Et malgré le Processus de Barcelone acté dès 1996, les logiques de fragmentation des programmes de coopération demeurent de mise. Ce plan européen visait en priorité la pacification, par l’économie, des pays du Sud dans une logique commerciale protégeant principalement les intérêts de l’UE. Le fait de le présenter sous une forme de partenariat euro-méditerranéen n’estompe pas sa nature déséquilibrée : l’UE, première puissance économique mondiale, face à un groupe hétérogène de pays émergents, sinon sous-développés. Les attentes seront forcément inégales et, parfois, opposées.
Cette approche a vite démontré ses limites, même si l’Union pour la Méditerranée (UpM) a été créée en vue d’impulser une nouvelle vie au Processus et atténuer ainsi la suffisance dogmatique du Nord par une meilleure coopération avec et entre le Sud et l’Est.
Développer les pays de la rive sud dans l’intérêt de l’UE peut constituer un vœu pieux et un outil pour évoluer de la dépendance vers le pragmatisme. Mais les peuples du Maghreb, eux, considérés comme de simples variables d’ajustement sur l’échiquier euromaghrébin, ont pris manifestement conscience de l’aspect vital d’une meilleure gouvernance institutionnelle de leurs États et des richesses dont ils disposent. À cet égard, les États du Maghreb ont un grand intérêt à faire preuve d’intelligence historique en aplatissant incessamment leurs différends dans une approche horizontale de partenariat, de coopération et de complémentarité.
Le Maghreb et l’Europe : les Unions feront la force
Les causes structurelles du non-Maghreb ont suffisamment été abordées sur ces colonnes et ailleurs. Outre les relations tendues entre le Maroc et l’Algérie et les défis sécuritaires que doivent affronter les pays maghrébins, il est nécessaire de souligner le poids que doit exercer l’Europe dans ce processus. L’UE a longtemps trouvé son salut politique et économique dans la désunion de ses partenaires externes. Avec les défis actuels et les réalités nouvelles, que l’Europe n’a pas su prévenir à temps, la décision de changer de cap devient vitale. Le terrorisme transfrontalier dont les ramifications altèrent le ciment sociétal national des pays et de leurs territoires, les crises économiques qui s’installent provoquant chômage de masse et drames sociaux, et les tentations politiciennes pour sortir de l’UE ou l’affaiblir représentent des raisons évidentes pour enclencher une nouvelle dynamique euromaghrébine.
L’UE est donc face à un tournant : elle doit trouver un équilibre entre son ouverture sur les pays de l’Est de l’Europe, sa politique euro-méditerranéenne et l’intégration intramaghrébine. Elle peut déjà commencer par la mise en œuvre des recommandations stipulées dans sa propre littérature. Les documents d’orientation de la Commission européenne sur la politique de voisinage prévoyaient, dès 2004, d’ériger la coopération Sud-Sud et l’intégration sous-régionale en priorité et stratégique. Le Printemps maghrébin a dû sonner l’alerte un peu plus fort.

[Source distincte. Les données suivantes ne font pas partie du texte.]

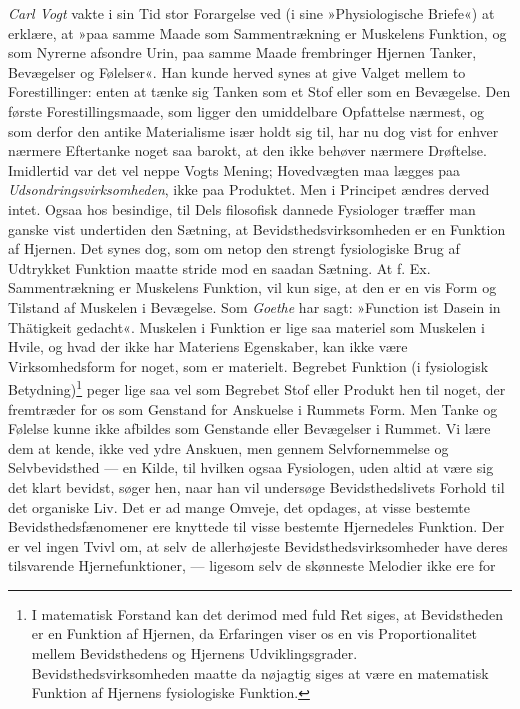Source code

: \documentclass[12pt,a4paper,openany]{book}
\newcommand{\opage}[1]{\marginnote{\footnotesize\textit{[#1]}}}
\begin{document}
\emph{Carl Vogt} vakte i sin Tid stor Forargelse ved (i sine
»Physiologische Briefe«) at erklære, at »paa samme Maade som
Sammentrækning er Muskelens Funktion, og som Nyrerne afsondre Urin, paa
samme Maade frembringer Hjernen Tanker, Bevægelser og Følelser«. Han
kunde herved synes at give Valget mellem to Forestillinger: enten at
tænke sig Tanken
\opage{72}som et Stof eller som en Bevægelse. Den første
Forestillingsmaade, som ligger den umiddelbare Opfattelse nærmest, og
som derfor den antike Materialisme især holdt sig til, har nu dog vist
for enhver nærmere Eftertanke noget saa barokt, at den ikke behøver
nærmere Drøftelse. Imidlertid var det vel neppe Vogts Mening;
Hovedvægten maa lægges paa \emph{Udsondringsvirksomheden}, ikke paa
Produktet. Men i Principet ændres derved intet. Ogsaa hos besindige, til
Dels filosofisk dannede Fysiologer træffer man ganske vist undertiden
den Sætning, at Bevidsthedsvirksomheden er en Funktion af Hjernen. Det
synes dog, som om netop den strengt fysiologiske Brug af Udtrykket
Funktion maatte stride mod en saadan Sætning. At f. Ex. Sammentrækning
er Muskelens Funktion, vil kun sige, at den er en vis Form og Tilstand
af Muskelen i Bevægelse. Som \emph{Goethe} har sagt: »Function ist
Dasein in Thätigkeit gedacht«. Muskelen i Funktion er lige saa materiel
som Muskelen i Hvile, og hvad der ikke har Materiens Egenskaber, kan
ikke være Virksomhedsform for noget, som er materielt. Begrebet Funktion
(i fysiologisk Betydning)\footnote[1]{I matematisk Forstand kan det
derimod med fuld Ret siges, at Bevidstheden er en Funktion af Hjernen,
da Erfaringen viser os en vis Proportionalitet mellem Bevidsthedens og
Hjernens Udviklingsgrader. Bevidsthedsvirksomheden maatte da nøjagtig
siges at være en matematisk Funktion af Hjernens fysiologiske Funktion.}
peger lige saa vel som Begrebet Stof eller Produkt hen til noget, der
fremtræder for os som Genstand for Anskuelse i Rummets Form. Men Tanke
og Følelse kunne ikke afbildes som Genstande eller Bevægelser i Rummet.
Vi lære dem at kende, ikke ved ydre Anskuen, men gennem Selvfornemmelse
og Selvbevidsthed --- en Kilde, til hvilken ogsaa Fysiologen, uden altid
at være sig det klart bevidst, søger hen, naar han vil undersøge
Bevidsthedslivets Forhold til det organiske Liv. Det er ad mange Omveje,
det opdages, at visse bestemte Bevidsthedsfænomener ere knyttede til
visse bestemte Hjernedeles Funktion. Der er vel ingen Tvivl om, at selv
de allerhøjeste Bevidsthedsvirksomheder have deres tilsvarende
Hjernefunktioner, --- ligesom selv de skønneste Melodier ikke ere for
\end{document}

Nous pouvons le constater en analysant la communication commune, en 2012, de la Commission européenne et la haute représentante de l’Union pour les affaires étrangères et la politique de sécurité dont le titre fut : «Soutenir le renforcement de la coopération et de l’intégration régionale au Maghreb : Algérie, Libye, Maroc, Mauritanie et Tunisie». Dans ce document, L’UE se proposait d’accompagner les pays du Maghreb dans leurs efforts en vue d’une coopération plus étroite et d’une intégration régionale renforcée. Elle encourageait également les pays de la région à œuvrer en vue d’un Maghreb plus fort et plus uni à même de relever les défis communs.
Nous y découvrions, alors, un changement clair du paradigme européen afférent au Maghreb. Nous espérons, aujourd’hui, que cela ne fut pas une réaction conjoncturelle par crainte de l’inconnu que cachaient les différents printemps du Maghreb.
La communauté des défis et des destins se manifestera plus intensément entre l’Europe et le Maghreb, car la nature même des problèmes à affronter est en train de muter. Nous avons essayé d’en étayer les soubassements et la pertinence d’une nouvelle politique européenne à l’égard du Maghreb.
L’évolution même de la construction de l’Europe doit prévoir un Maghreb uni à ses portes. Les bénéfices des deux Unions doivent être mutuellement partagés en structurant la construction européenne et maghrébine autour de la communauté des destins et l’intérêt des peuples. Rappelons-nous le rôle qu’ont joué les États-Unis d’Amérique dès 1948 et leur plan Marshall dans la construction d’un bloc européen fort. L’actuelle UE doit s’en inspirer pour accompagner le Maghreb dans son cheminement vers l’Union.
Cependant, le Maghreb uni et démocratique est et restera une responsabilité des Maghrébins en premier lieu. Le temps où les gouvernements se bousculaient aux portes de l’Europe pour négocier les partenariats, au détriment du voisin proche, doit céder place à une feuille de route volontariste pour la construction irrévocable d’un Maghreb uni. Les projets «intégrateurs» sont déjà identifiés et stipulés par les pays du Maghreb eux-mêmes : énergies, infrastructures et communications, environnement et eau, justice et sécurité, et convergence réglementaire économique et commerciale. Ce que l’improvisation post décolonisation a pu retarder, l’économie peut le reconstruire. L’intérêt des peuples du Maghreb doit primer toute autre considération. Il est plus que temps de s’y atteler.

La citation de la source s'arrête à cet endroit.